[Saved data entries]

Content starts

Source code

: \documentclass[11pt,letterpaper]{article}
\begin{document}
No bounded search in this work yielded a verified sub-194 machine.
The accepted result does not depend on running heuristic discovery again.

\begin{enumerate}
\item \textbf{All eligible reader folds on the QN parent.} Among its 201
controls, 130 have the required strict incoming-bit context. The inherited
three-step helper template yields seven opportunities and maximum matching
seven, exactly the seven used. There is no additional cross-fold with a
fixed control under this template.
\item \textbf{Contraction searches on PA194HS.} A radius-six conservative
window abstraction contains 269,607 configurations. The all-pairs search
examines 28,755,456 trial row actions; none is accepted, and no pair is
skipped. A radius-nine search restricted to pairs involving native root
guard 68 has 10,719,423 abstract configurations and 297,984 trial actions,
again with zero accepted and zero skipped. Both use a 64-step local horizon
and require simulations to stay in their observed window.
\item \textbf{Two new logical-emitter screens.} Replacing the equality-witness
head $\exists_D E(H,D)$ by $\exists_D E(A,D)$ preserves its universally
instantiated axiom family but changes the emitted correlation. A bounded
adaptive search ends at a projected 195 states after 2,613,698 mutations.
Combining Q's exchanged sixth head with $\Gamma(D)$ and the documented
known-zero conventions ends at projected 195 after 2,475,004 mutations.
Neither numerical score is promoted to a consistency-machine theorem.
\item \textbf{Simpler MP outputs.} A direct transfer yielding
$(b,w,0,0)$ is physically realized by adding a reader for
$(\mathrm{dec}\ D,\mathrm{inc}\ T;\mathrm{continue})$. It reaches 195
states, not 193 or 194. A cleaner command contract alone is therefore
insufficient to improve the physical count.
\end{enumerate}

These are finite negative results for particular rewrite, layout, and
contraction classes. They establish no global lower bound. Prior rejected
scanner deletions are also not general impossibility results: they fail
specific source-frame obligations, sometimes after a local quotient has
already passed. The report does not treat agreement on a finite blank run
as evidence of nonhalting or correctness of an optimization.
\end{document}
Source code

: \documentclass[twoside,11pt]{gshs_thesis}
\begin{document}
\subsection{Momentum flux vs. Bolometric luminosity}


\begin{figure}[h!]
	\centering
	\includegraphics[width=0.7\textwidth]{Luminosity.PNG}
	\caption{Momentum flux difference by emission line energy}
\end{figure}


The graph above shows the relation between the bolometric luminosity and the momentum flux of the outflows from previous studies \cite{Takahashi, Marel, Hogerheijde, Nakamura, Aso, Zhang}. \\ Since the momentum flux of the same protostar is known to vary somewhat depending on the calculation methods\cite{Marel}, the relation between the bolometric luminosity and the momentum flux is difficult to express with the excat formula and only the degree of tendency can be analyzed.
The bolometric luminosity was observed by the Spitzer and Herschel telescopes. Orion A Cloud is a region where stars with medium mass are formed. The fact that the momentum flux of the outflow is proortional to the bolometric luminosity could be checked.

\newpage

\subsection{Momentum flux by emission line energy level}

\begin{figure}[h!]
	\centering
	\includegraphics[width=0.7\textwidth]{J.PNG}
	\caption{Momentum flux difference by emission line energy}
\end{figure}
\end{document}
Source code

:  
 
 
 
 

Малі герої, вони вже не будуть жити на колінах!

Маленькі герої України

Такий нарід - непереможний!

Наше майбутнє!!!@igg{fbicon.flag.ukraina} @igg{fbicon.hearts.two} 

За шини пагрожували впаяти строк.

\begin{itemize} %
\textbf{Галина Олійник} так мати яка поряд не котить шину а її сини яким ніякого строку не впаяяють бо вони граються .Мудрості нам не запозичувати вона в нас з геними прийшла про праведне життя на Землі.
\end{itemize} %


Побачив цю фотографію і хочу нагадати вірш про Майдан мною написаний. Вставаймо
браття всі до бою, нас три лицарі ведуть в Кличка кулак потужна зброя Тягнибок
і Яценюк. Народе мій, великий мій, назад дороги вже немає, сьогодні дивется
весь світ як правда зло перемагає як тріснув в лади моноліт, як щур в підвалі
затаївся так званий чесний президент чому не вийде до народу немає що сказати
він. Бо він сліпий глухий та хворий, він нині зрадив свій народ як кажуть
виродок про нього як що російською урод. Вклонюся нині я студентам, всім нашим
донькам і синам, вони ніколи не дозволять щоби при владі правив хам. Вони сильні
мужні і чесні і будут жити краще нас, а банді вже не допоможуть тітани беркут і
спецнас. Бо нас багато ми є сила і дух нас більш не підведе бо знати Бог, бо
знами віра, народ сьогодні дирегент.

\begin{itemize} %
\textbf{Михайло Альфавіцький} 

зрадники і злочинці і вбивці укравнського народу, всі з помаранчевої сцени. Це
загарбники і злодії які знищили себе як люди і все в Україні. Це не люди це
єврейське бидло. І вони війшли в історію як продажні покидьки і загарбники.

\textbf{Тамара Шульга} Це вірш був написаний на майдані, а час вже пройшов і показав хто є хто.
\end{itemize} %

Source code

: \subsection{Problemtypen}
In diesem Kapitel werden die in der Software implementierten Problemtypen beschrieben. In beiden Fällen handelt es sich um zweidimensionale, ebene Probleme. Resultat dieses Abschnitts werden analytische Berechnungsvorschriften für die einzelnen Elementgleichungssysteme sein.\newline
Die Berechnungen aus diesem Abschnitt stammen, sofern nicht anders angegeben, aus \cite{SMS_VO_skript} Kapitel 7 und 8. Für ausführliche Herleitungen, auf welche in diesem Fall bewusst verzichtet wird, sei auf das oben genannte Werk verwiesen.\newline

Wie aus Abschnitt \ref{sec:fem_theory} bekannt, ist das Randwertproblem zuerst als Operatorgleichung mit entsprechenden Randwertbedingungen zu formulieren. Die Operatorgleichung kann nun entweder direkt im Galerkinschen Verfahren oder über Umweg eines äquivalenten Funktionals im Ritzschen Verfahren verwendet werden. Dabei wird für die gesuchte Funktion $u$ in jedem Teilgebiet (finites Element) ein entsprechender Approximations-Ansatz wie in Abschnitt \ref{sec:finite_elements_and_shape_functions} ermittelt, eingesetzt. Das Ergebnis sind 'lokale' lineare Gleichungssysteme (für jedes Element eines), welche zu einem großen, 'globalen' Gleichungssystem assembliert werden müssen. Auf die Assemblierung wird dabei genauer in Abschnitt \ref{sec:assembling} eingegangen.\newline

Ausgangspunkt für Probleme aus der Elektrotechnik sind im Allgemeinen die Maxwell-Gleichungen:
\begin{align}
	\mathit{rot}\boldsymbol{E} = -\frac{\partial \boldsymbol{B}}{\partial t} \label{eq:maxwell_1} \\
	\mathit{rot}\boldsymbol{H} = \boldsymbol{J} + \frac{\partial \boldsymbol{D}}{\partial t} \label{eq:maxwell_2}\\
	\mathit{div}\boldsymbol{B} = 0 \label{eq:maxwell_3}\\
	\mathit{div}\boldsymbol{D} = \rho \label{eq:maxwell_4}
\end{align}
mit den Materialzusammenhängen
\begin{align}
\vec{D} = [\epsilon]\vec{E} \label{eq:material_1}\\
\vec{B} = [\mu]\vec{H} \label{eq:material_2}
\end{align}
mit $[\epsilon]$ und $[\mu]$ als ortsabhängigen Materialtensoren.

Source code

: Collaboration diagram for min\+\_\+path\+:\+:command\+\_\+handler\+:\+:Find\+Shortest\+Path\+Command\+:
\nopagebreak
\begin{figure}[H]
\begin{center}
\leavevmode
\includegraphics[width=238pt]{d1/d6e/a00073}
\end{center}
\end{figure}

Content ends

### Problem requirements
Exact copies of all the entries above are to be printed.

### Solution for this task
Source code

: \documentclass[11pt,letterpaper]{article}
\begin{document}
No bounded search in this work yielded a verified sub-194 machine.
The accepted result does not depend on running heuristic discovery again.

\begin{enumerate}
\item \textbf{All eligible reader folds on the QN parent.} Among its 201
controls, 130 have the required strict incoming-bit context. The inherited
three-step helper template yields seven opportunities and maximum matching
seven, exactly the seven used. There is no additional cross-fold with a
fixed control under this template.
\item \textbf{Contraction searches on PA194HS.} A radius-six conservative
window abstraction contains 269,607 configurations. The all-pairs search
examines 28,755,456 trial row actions; none is accepted, and no pair is
skipped. A radius-nine search restricted to pairs involving native root
guard 68 has 10,719,423 abstract configurations and 297,984 trial actions,
again with zero accepted and zero skipped. Both use a 64-step local horizon
and require simulations to stay in their observed window.
\item \textbf{Two new logical-emitter screens.} Replacing the equality-witness
head $\exists_D E(H,D)$ by $\exists_D E(A,D)$ preserves its universally
instantiated axiom family but changes the emitted correlation. A bounded
adaptive search ends at a projected 195 states after 2,613,698 mutations.
Combining Q's exchanged sixth head with $\Gamma(D)$ and the documented
known-zero conventions ends at projected 195 after 2,475,004 mutations.
Neither numerical score is promoted to a consistency-machine theorem.
\item \textbf{Simpler MP outputs.} A direct transfer yielding
$(b,w,0,0)$ is physically realized by adding a reader for
$(\mathrm{dec}\ D,\mathrm{inc}\ T;\mathrm{continue})$. It reaches 195
states, not 193 or 194. A cleaner command contract alone is therefore
insufficient to improve the physical count.
\end{enumerate}

These are finite negative results for particular rewrite, layout, and
contraction classes. They establish no global lower bound. Prior rejected
scanner deletions are also not general impossibility results: they fail
specific source-frame obligations, sometimes after a local quotient has
already passed. The report does not treat agreement on a finite blank run
as evidence of nonhalting or correctness of an optimization.
\end{document}
Source code

: \documentclass[twoside,11pt]{gshs_thesis}
\begin{document}
\subsection{Momentum flux vs. Bolometric luminosity}


\begin{figure}[h!]
	\centering
	\includegraphics[width=0.7\textwidth]{Luminosity.PNG}
	\caption{Momentum flux difference by emission line energy}
\end{figure}


The graph above shows the relation between the bolometric luminosity and the momentum flux of the outflows from previous studies \cite{Takahashi, Marel, Hogerheijde, Nakamura, Aso, Zhang}. \\ Since the momentum flux of the same protostar is known to vary somewhat depending on the calculation methods\cite{Marel}, the relation between the bolometric luminosity and the momentum flux is difficult to express with the excat formula and only the degree of tendency can be analyzed.
The bolometric luminosity was observed by the Spitzer and Herschel telescopes. Orion A Cloud is a region where stars with medium mass are formed. The fact that the momentum flux of the outflow is proortional to the bolometric luminosity could be checked.

\newpage

\subsection{Momentum flux by emission line energy level}

\begin{figure}[h!]
	\centering
	\includegraphics[width=0.7\textwidth]{J.PNG}
	\caption{Momentum flux difference by emission line energy}
\end{figure}
\end{document}
Source code

:  
 
 
 
 

Малі герої, вони вже не будуть жити на колінах!

Маленькі герої України

Такий нарід - непереможний!

Наше майбутнє!!!@igg{fbicon.flag.ukraina} @igg{fbicon.hearts.two} 

За шини пагрожували впаяти строк.

\begin{itemize} %
\textbf{Галина Олійник} так мати яка поряд не котить шину а її сини яким ніякого строку не впаяяють бо вони граються .Мудрості нам не запозичувати вона в нас з геними прийшла про праведне життя на Землі.
\end{itemize} %


Побачив цю фотографію і хочу нагадати вірш про Майдан мною написаний. Вставаймо
браття всі до бою, нас три лицарі ведуть в Кличка кулак потужна зброя Тягнибок
і Яценюк. Народе мій, великий мій, назад дороги вже немає, сьогодні дивется
весь світ як правда зло перемагає як тріснув в лади моноліт, як щур в підвалі
затаївся так званий чесний президент чому не вийде до народу немає що сказати
він. Бо він сліпий глухий та хворий, він нині зрадив свій народ як кажуть
виродок про нього як що російською урод. Вклонюся нині я студентам, всім нашим
донькам і синам, вони ніколи не дозволять щоби при владі правив хам. Вони сильні
мужні і чесні і будут жити краще нас, а банді вже не допоможуть тітани беркут і
спецнас. Бо нас багато ми є сила і дух нас більш не підведе бо знати Бог, бо
знами віра, народ сьогодні дирегент.

\begin{itemize} %
\textbf{Михайло Альфавіцький} 

зрадники і злочинці і вбивці укравнського народу, всі з помаранчевої сцени. Це
загарбники і злодії які знищили себе як люди і все в Україні. Це не люди це
єврейське бидло. І вони війшли в історію як продажні покидьки і загарбники.

\textbf{Тамара Шульга} Це вірш був написаний на майдані, а час вже пройшов і показав хто є хто.
\end{itemize} %

Source code

: \subsection{Problemtypen}
In diesem Kapitel werden die in der Software implementierten Problemtypen beschrieben. In beiden Fällen handelt es sich um zweidimensionale, ebene Probleme. Resultat dieses Abschnitts werden analytische Berechnungsvorschriften für die einzelnen Elementgleichungssysteme sein.\newline
Die Berechnungen aus diesem Abschnitt stammen, sofern nicht anders angegeben, aus \cite{SMS_VO_skript} Kapitel 7 und 8. Für ausführliche Herleitungen, auf welche in diesem Fall bewusst verzichtet wird, sei auf das oben genannte Werk verwiesen.\newline

Wie aus Abschnitt \ref{sec:fem_theory} bekannt, ist das Randwertproblem zuerst als Operatorgleichung mit entsprechenden Randwertbedingungen zu formulieren. Die Operatorgleichung kann nun entweder direkt im Galerkinschen Verfahren oder über Umweg eines äquivalenten Funktionals im Ritzschen Verfahren verwendet werden. Dabei wird für die gesuchte Funktion $u$ in jedem Teilgebiet (finites Element) ein entsprechender Approximations-Ansatz wie in Abschnitt \ref{sec:finite_elements_and_shape_functions} ermittelt, eingesetzt. Das Ergebnis sind 'lokale' lineare Gleichungssysteme (für jedes Element eines), welche zu einem großen, 'globalen' Gleichungssystem assembliert werden müssen. Auf die Assemblierung wird dabei genauer in Abschnitt \ref{sec:assembling} eingegangen.\newline

Ausgangspunkt für Probleme aus der Elektrotechnik sind im Allgemeinen die Maxwell-Gleichungen:
\begin{align}
	\mathit{rot}\boldsymbol{E} = -\frac{\partial \boldsymbol{B}}{\partial t} \label{eq:maxwell_1} \\
	\mathit{rot}\boldsymbol{H} = \boldsymbol{J} + \frac{\partial \boldsymbol{D}}{\partial t} \label{eq:maxwell_2}\\
	\mathit{div}\boldsymbol{B} = 0 \label{eq:maxwell_3}\\
	\mathit{div}\boldsymbol{D} = \rho \label{eq:maxwell_4}
\end{align}
mit den Materialzusammenhängen
\begin{align}
\vec{D} = [\epsilon]\vec{E} \label{eq:material_1}\\
\vec{B} = [\mu]\vec{H} \label{eq:material_2}
\end{align}
mit $[\epsilon]$ und $[\mu]$ als ortsabhängigen Materialtensoren.

Source code

: Collaboration diagram for min\+\_\+path\+:\+:command\+\_\+handler\+:\+:Find\+Shortest\+Path\+Command\+:
\nopagebreak
\begin{figure}[H]
\begin{center}
\leavevmode
\includegraphics[width=238pt]{d1/d6e/a00073}
\end{center}
\end{figure}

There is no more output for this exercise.